Well, if that sulfur comes into the plant, it has to go out somewhere. The concentration of H2S into the residue (97% methane) will be minimal. It might be part of a overhead waste stream that is fed into a process heater at the gas plant (which would be in the facility SO2 emissions). Or it might go into a Y-grade (propane/butane) fraction or a condensate fraction.
Here’s the problem. SpaceX doesn’t acknowledge these fractions exist.

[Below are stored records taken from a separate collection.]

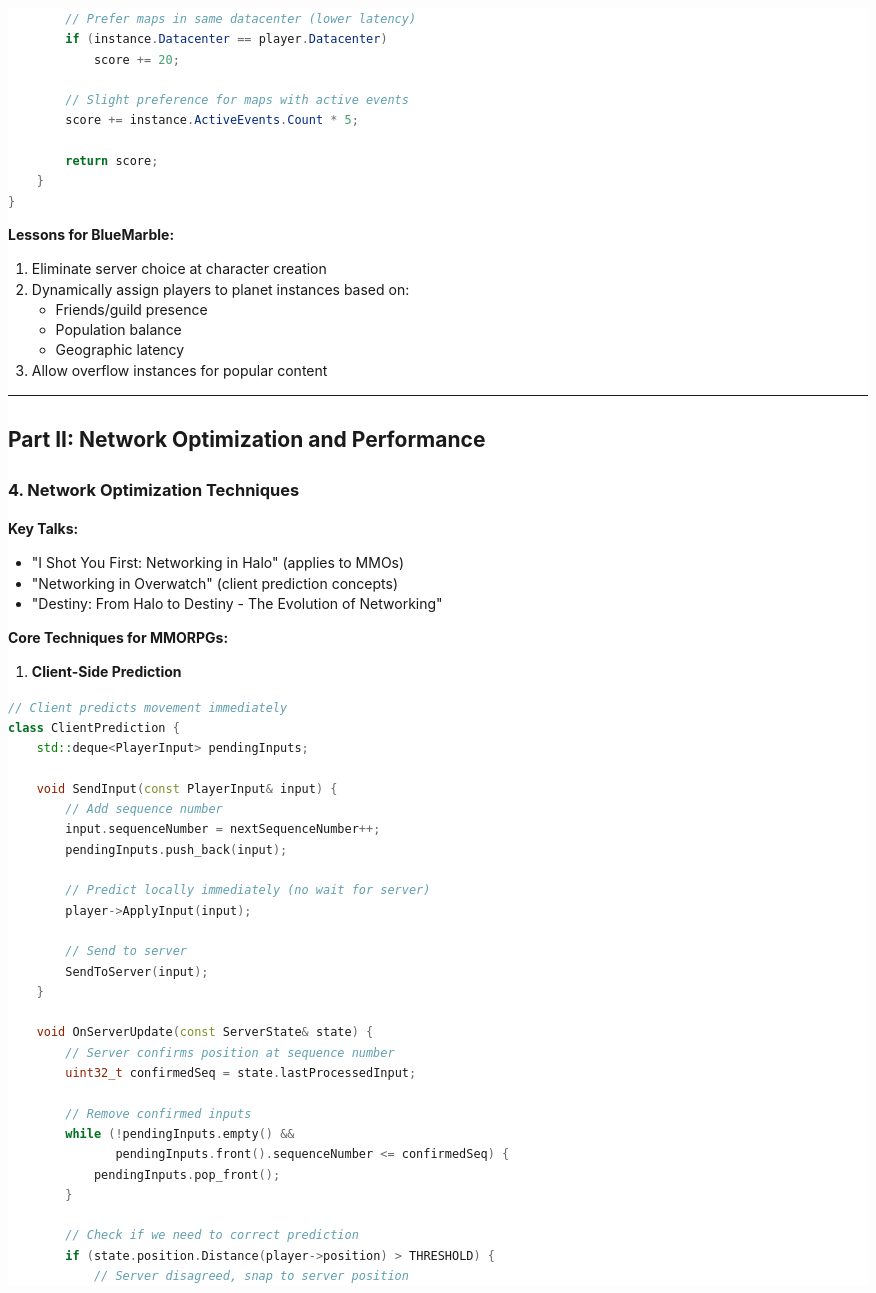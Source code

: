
 ```csharp
        // Prefer maps in same datacenter (lower latency)
        if (instance.Datacenter == player.Datacenter)
            score += 20;
        
        // Slight preference for maps with active events
        score += instance.ActiveEvents.Count * 5;
        
        return score;
    }
}
```

**Lessons for BlueMarble:**
1. Eliminate server choice at character creation
2. Dynamically assign players to planet instances based on:
   - Friends/guild presence
   - Population balance
   - Geographic latency
3. Allow overflow instances for popular content

---

## Part II: Network Optimization and Performance

### 4. Network Optimization Techniques

**Key Talks:**
- "I Shot You First: Networking in Halo" (applies to MMOs)
- "Networking in Overwatch" (client prediction concepts)
- "Destiny: From Halo to Destiny - The Evolution of Networking"

**Core Techniques for MMORPGs:**

1. **Client-Side Prediction**

```cpp
// Client predicts movement immediately
class ClientPrediction {
    std::deque<PlayerInput> pendingInputs;
    
    void SendInput(const PlayerInput& input) {
        // Add sequence number
        input.sequenceNumber = nextSequenceNumber++;
        pendingInputs.push_back(input);
        
        // Predict locally immediately (no wait for server)
        player->ApplyInput(input);
        
        // Send to server
        SendToServer(input);
    }
    
    void OnServerUpdate(const ServerState& state) {
        // Server confirms position at sequence number
        uint32_t confirmedSeq = state.lastProcessedInput;
        
        // Remove confirmed inputs
        while (!pendingInputs.empty() && 
               pendingInputs.front().sequenceNumber <= confirmedSeq) {
            pendingInputs.pop_front();
        }
        
        // Check if we need to correct prediction
        if (state.position.Distance(player->position) > THRESHOLD) {
            // Server disagreed, snap to server position
```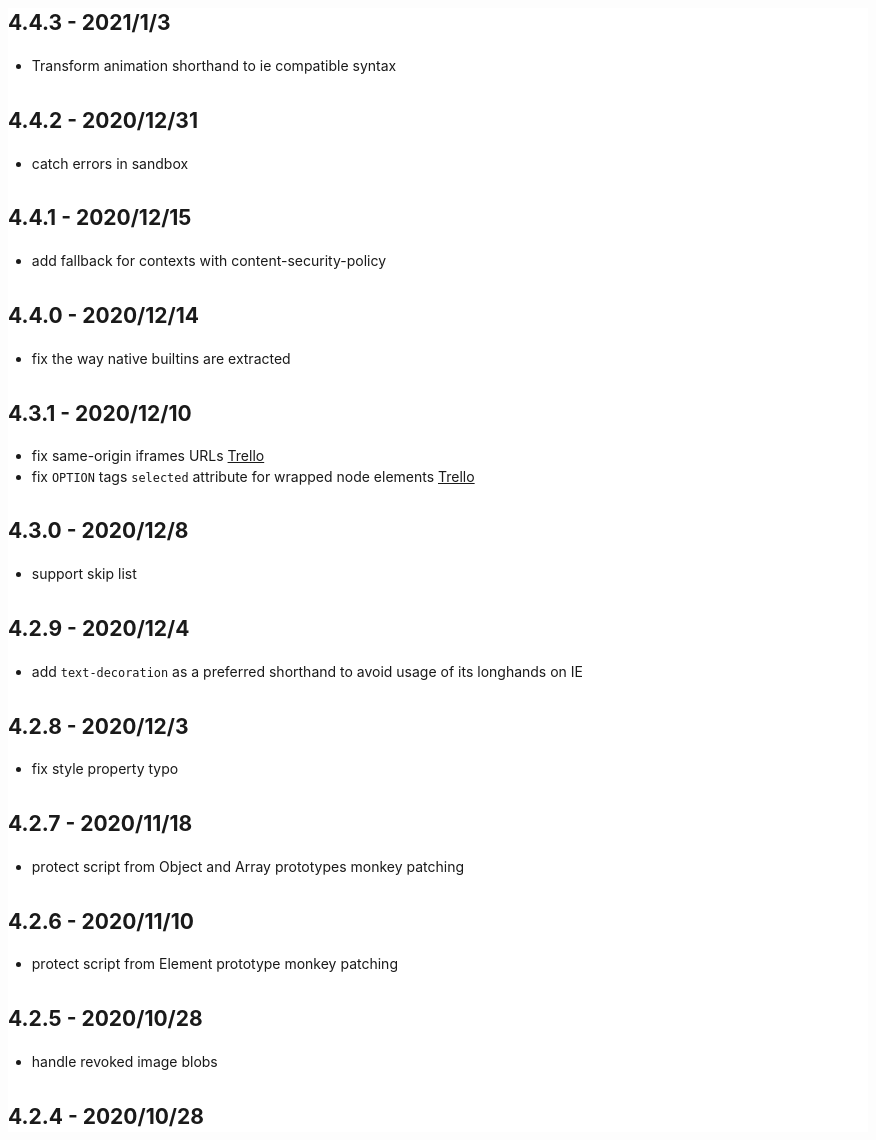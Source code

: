 ## 4.4.3 - 2021/1/3

- Transform animation shorthand to ie compatible syntax

## 4.4.2 - 2020/12/31

- catch errors in sandbox

## 4.4.1 - 2020/12/15

- add fallback for contexts with content-security-policy

## 4.4.0 - 2020/12/14

- fix the way native builtins are extracted

## 4.3.1 - 2020/12/10

- fix same-origin iframes URLs  [Trello](https://trello.com/c/3c1WsmZ4)
- fix `OPTION` tags `selected` attribute for wrapped node elements [Trello](https://trello.com/c/7IZ7xrWm)

## 4.3.0 - 2020/12/8

- support skip list

## 4.2.9 - 2020/12/4

- add `text-decoration` as a preferred shorthand to avoid usage of its longhands on IE

## 4.2.8 - 2020/12/3

- fix style property typo

## 4.2.7 - 2020/11/18

- protect script from Object and Array prototypes monkey patching

## 4.2.6 - 2020/11/10

- protect script from Element prototype monkey patching

## 4.2.5 - 2020/10/28

- handle revoked image blobs

## 4.2.4 - 2020/10/28
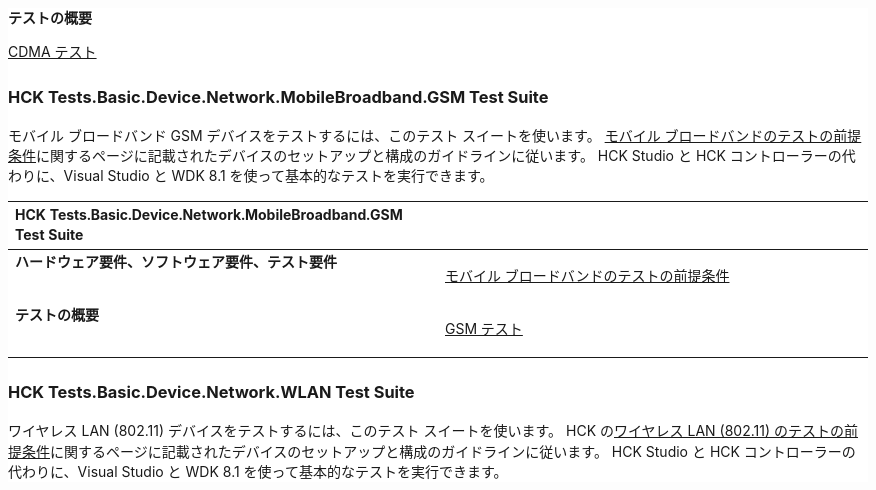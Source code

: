 </tr>
<tr class="even">
<td align="left"><strong>テストの概要</strong></td>
<td align="left"><p><a href="https://go.microsoft.com/fwlink/p/?linkid=309677" data-raw-source="[CDMA Tests](https://go.microsoft.com/fwlink/p/?linkid=309677)">CDMA テスト</a></p></td>
</tr>
</tbody>
</table>

 

### <a name="span-idhck_gsmspanspan-idhck_gsmspanhck-testsbasicdevicenetworkmobilebroadbandgsm-test-suite"></a><span id="HCK_GSM"></span><span id="hck_gsm"></span>HCK Tests.Basic.Device.Network.MobileBroadband.GSM Test Suite

モバイル ブロードバンド GSM デバイスをテストするには、このテスト スイートを使います。 [モバイル ブロードバンドのテストの前提条件](https://go.microsoft.com/fwlink/p/?linkid=309676)に関するページに記載されたデバイスのセットアップと構成のガイドラインに従います。 HCK Studio と HCK コントローラーの代わりに、Visual Studio と WDK 8.1 を使って基本的なテストを実行できます。

<table>
<colgroup>
<col width="50%" />
<col width="50%" />
</colgroup>
<thead>
<tr class="header">
<th align="left">HCK Tests.Basic.Device.Network.MobileBroadband.GSM Test Suite</th>
<th align="left"></th>
</tr>
</thead>
<tbody>
<tr class="odd">
<td align="left"><strong>ハードウェア要件、ソフトウェア要件、テスト要件</strong></td>
<td align="left"><p><a href="https://go.microsoft.com/fwlink/p/?linkid=309676" data-raw-source="[Mobile Broadband Testing Prerequisites](https://go.microsoft.com/fwlink/p/?linkid=309676)">モバイル ブロードバンドのテストの前提条件</a></p></td>
</tr>
<tr class="even">
<td align="left"><strong>テストの概要</strong></td>
<td align="left"><p><a href="https://go.microsoft.com/fwlink/p/?linkid=309678" data-raw-source="[GSM Tests](https://go.microsoft.com/fwlink/p/?linkid=309678)">GSM テスト</a></p></td>
</tr>
</tbody>
</table>

 

### <a name="span-idhck_wlanspanspan-idhck_wlanspanhck-testsbasicdevicenetworkwlan-test-suite"></a><span id="HCK_WLAN"></span><span id="hck_wlan"></span>HCK Tests.Basic.Device.Network.WLAN Test Suite

ワイヤレス LAN (802.11) デバイスをテストするには、このテスト スイートを使います。 HCK の[ワイヤレス LAN (802.11) のテストの前提条件](https://go.microsoft.com/fwlink/p/?linkid=309679)に関するページに記載されたデバイスのセットアップと構成のガイドラインに従います。 HCK Studio と HCK コントローラーの代わりに、Visual Studio と WDK 8.1 を使って基本的なテストを実行できます。
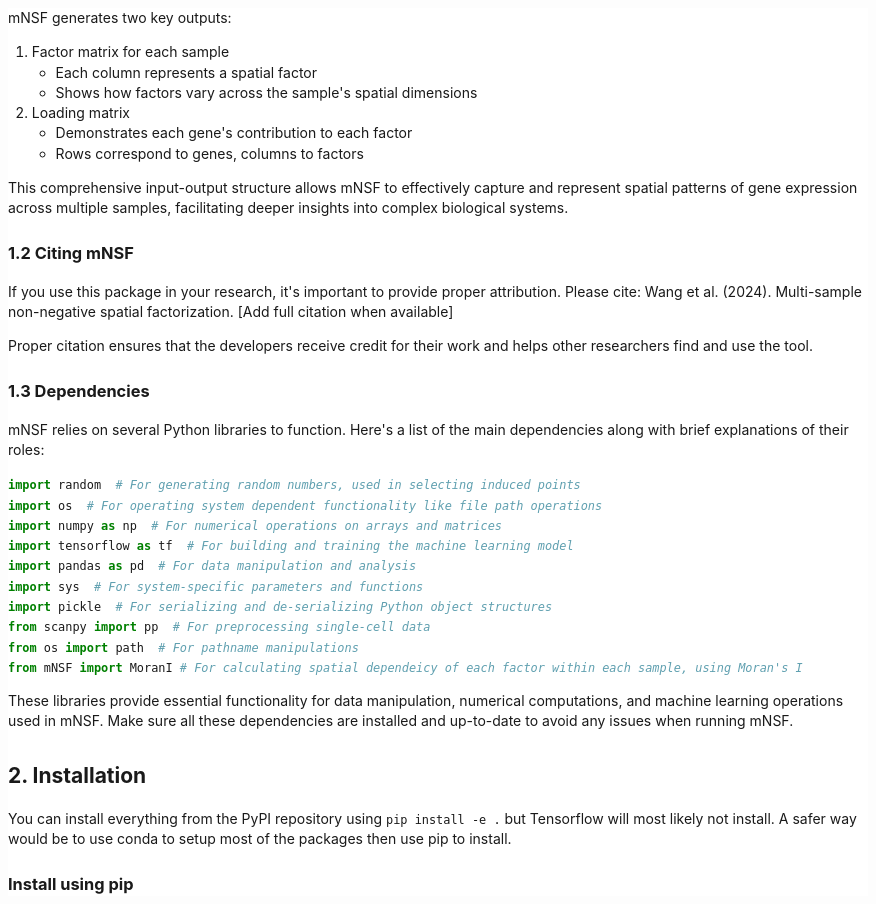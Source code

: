 mNSF generates two key outputs:
1. Factor matrix for each sample
   - Each column represents a spatial factor
   - Shows how factors vary across the sample's spatial dimensions
2. Loading matrix
   - Demonstrates each gene's contribution to each factor
   - Rows correspond to genes, columns to factors

This comprehensive input-output structure allows mNSF to effectively capture and represent spatial patterns of gene expression across multiple samples, facilitating deeper insights into complex biological systems.


### 1.2 Citing mNSF

If you use this package in your research, it's important to provide proper attribution. Please cite:
Wang et al. (2024). Multi-sample non-negative spatial factorization. [Add full citation when available]

Proper citation ensures that the developers receive credit for their work and helps other researchers find and use the tool.

### 1.3 Dependencies

mNSF relies on several Python libraries to function. Here's a list of the main dependencies along with brief explanations of their roles:

```python
import random  # For generating random numbers, used in selecting induced points
import os  # For operating system dependent functionality like file path operations
import numpy as np  # For numerical operations on arrays and matrices
import tensorflow as tf  # For building and training the machine learning model
import pandas as pd  # For data manipulation and analysis
import sys  # For system-specific parameters and functions
import pickle  # For serializing and de-serializing Python object structures
from scanpy import pp  # For preprocessing single-cell data
from os import path  # For pathname manipulations
from mNSF import MoranI # For calculating spatial dependeicy of each factor within each sample, using Moran's I
```

These libraries provide essential functionality for data manipulation, numerical computations, and machine learning operations used in mNSF. Make sure all these dependencies are installed and up-to-date to avoid any issues when running mNSF.

## 2. Installation

You can install everything from the PyPI repository using `pip install -e .` but Tensorflow will most likely not install. A safer way would be to use conda to setup most of the packages then use pip to install.

### Install using pip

Y-grade gasses typically go out by either pipeline or truck. We know there’s not a Y-grade pipeline (don’t trust me? check PHMSA). Y-grade storage would require one of these things:
There’s no mention of any Y-grade storage on the PEA (odd huh?). If they had one of these spheres, the facility SO2 emissions using absolute mass balance might go down, but then the VOC emissions would skyrocket (loading and storage).
Natural Gas Liquids - these heavier liquids, sometimes referred to as condensate, are a pungent, gasoline like liquid. Now I know for 100% certain that SpaceX’s interns didn’t assume that these are burned on site. You know why?
The Particulate Emissions (which are laughably small as is) would be significantly higher. Liquids make more smoke than gas when burned
That means that condensate NGLs are being stored on site and must be trucked off. Again, this activity is not mentioned in the PEA: another egrigious violation of NEPA, etc etc
And finally, speaking of smoke:
There’s no mention of a process flare, or a thermal oxidizer. Both of which would be required per the TCEQ Oil and Gas standard permit. You know, one of these things:
Also missing is a description (or even existence) of the following critical pieces of equipment:
Oil Storage Tanks (size or location) ✔️- NEPA VIOLATION
Amine oil heater (no size, heat input or waste streams) ✔️- NEPA VIOLATION
Thermal Oxidizer (Combustion Control) ✔️- NEPA VIOLATION
Methanol storage tanks (size + waste streams) ✔️- NEPA VIOLATION
Produced water storage and disposal ✔️- NEPA VIOLATION
Process Flare ✔️- NEPA VIOLATION
Condensate loading equipment ✔️- NEPA VIOLATION
By the way: this is all stuff from the top of my head. The omissions are truly striking, folks.